#### Try it:
In the records below, find each line with "次の例では" and copy it.
====
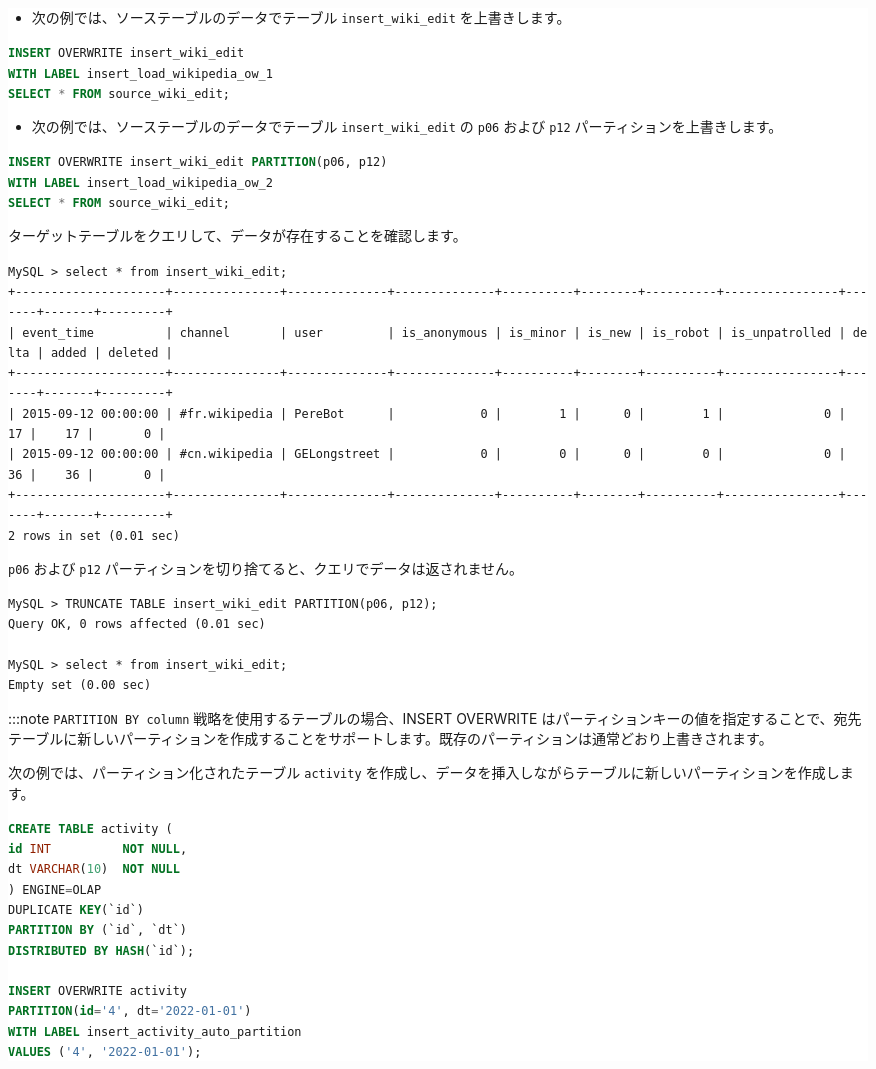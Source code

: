 - 次の例では、ソーステーブルのデータでテーブル `insert_wiki_edit` を上書きします。

```SQL
INSERT OVERWRITE insert_wiki_edit
WITH LABEL insert_load_wikipedia_ow_1
SELECT * FROM source_wiki_edit;
```

- 次の例では、ソーステーブルのデータでテーブル `insert_wiki_edit` の `p06` および `p12` パーティションを上書きします。

```SQL
INSERT OVERWRITE insert_wiki_edit PARTITION(p06, p12)
WITH LABEL insert_load_wikipedia_ow_2
SELECT * FROM source_wiki_edit;
```

ターゲットテーブルをクエリして、データが存在することを確認します。

```plain text
MySQL > select * from insert_wiki_edit;
+---------------------+---------------+--------------+--------------+----------+--------+----------+----------------+-------+-------+---------+
| event_time          | channel       | user         | is_anonymous | is_minor | is_new | is_robot | is_unpatrolled | delta | added | deleted |
+---------------------+---------------+--------------+--------------+----------+--------+----------+----------------+-------+-------+---------+
| 2015-09-12 00:00:00 | #fr.wikipedia | PereBot      |            0 |        1 |      0 |        1 |              0 |    17 |    17 |       0 |
| 2015-09-12 00:00:00 | #cn.wikipedia | GELongstreet |            0 |        0 |      0 |        0 |              0 |    36 |    36 |       0 |
+---------------------+---------------+--------------+--------------+----------+--------+----------+----------------+-------+-------+---------+
2 rows in set (0.01 sec)
```

`p06` および `p12` パーティションを切り捨てると、クエリでデータは返されません。

```Plain
MySQL > TRUNCATE TABLE insert_wiki_edit PARTITION(p06, p12);
Query OK, 0 rows affected (0.01 sec)

MySQL > select * from insert_wiki_edit;
Empty set (0.00 sec)
```

:::note
`PARTITION BY column` 戦略を使用するテーブルの場合、INSERT OVERWRITE はパーティションキーの値を指定することで、宛先テーブルに新しいパーティションを作成することをサポートします。既存のパーティションは通常どおり上書きされます。

次の例では、パーティション化されたテーブル `activity` を作成し、データを挿入しながらテーブルに新しいパーティションを作成します。

```SQL
CREATE TABLE activity (
id INT          NOT NULL,
dt VARCHAR(10)  NOT NULL
) ENGINE=OLAP 
DUPLICATE KEY(`id`)
PARTITION BY (`id`, `dt`)
DISTRIBUTED BY HASH(`id`);

INSERT OVERWRITE activity
PARTITION(id='4', dt='2022-01-01')
WITH LABEL insert_activity_auto_partition
VALUES ('4', '2022-01-01');
```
====
#### Solved exercise:
: - 次の例では、ソーステーブルのデータでテーブル `insert_wiki_edit` を上書きします。
- 次の例では、ソーステーブルのデータでテーブル `insert_wiki_edit` の `p06` および `p12` パーティションを上書きします。
次の例では、パーティション化されたテーブル `activity` を作成し、データを挿入しながらテーブルに新しいパーティションを作成します。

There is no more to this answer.